=== Section Start ===

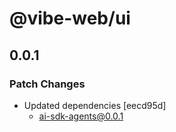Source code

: # @vibe-web/ui

## 0.0.1

### Patch Changes

- Updated dependencies [eecd95d]
  - ai-sdk-agents@0.0.1
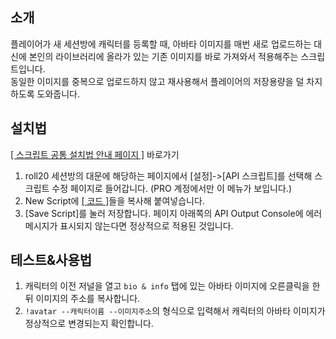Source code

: ## 소개
플레이어가 새 세션방에 캐릭터를 등록할 때, 아바타 이미지를 매번 새로 업로드하는 대신에 본인의 라이브러리에 올라가 있는 기존 이미지를 바로 가져와서 적용해주는 스크립트입니다.  
동일한 이미지를 중복으로 업로드하지 않고 재사용해서 플레이어의 저장용량을 덜 차지하도록 도와줍니다.


## 설치법
[[ 스크립트 공통 설치법 안내 페이지 ]](https://github.com/kibkibe/roll20-api-scripts/wiki) 바로가기
1. roll20 세션방의 대문에 해당하는 페이지에서 [설정]->[API 스크립트]를 선택해 스크립트 수정 페이지로 들어갑니다. (PRO 계정에서만 이 메뉴가 보입니다.)
2. New Script에 [[ 코드 ]](https://github.com/kibkibe/roll20-api-scripts/blob/master/avatar_setter/avatar_setter.js)들을 복사해 붙여넣습니다.
3. [Save Script]를 눌러 저장합니다. 페이지 아래쪽의 API Output Console에 에러 메시지가 표시되지 않는다면 정상적으로 적용된 것입니다.

## 테스트&사용법
1. 캐릭터의 이전 저널을 열고 `bio & info` 탭에 있는 아바타 이미지에 오른클릭을 한 뒤 이미지의 주소를 복사합니다.  
2. `!avatar --캐릭터이름 --이미지주소`의 형식으로 입력해서 캐릭터의 아바타 이미지가 정상적으로 변경되는지 확인합니다.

=== Section End ===

§ What is being asked
Where does "kibkibe" appear in the records above? Copy every line that has it.

§ Solution for this task
[[ 스크립트 공통 설치법 안내 페이지 ]](https://github.com/kibkibe/roll20-api-scripts/wiki) 바로가기
2. New Script에 [[ 코드 ]](https://github.com/kibkibe/roll20-api-scripts/blob/master/avatar_setter/avatar_setter.js)들을 복사해 붙여넣습니다.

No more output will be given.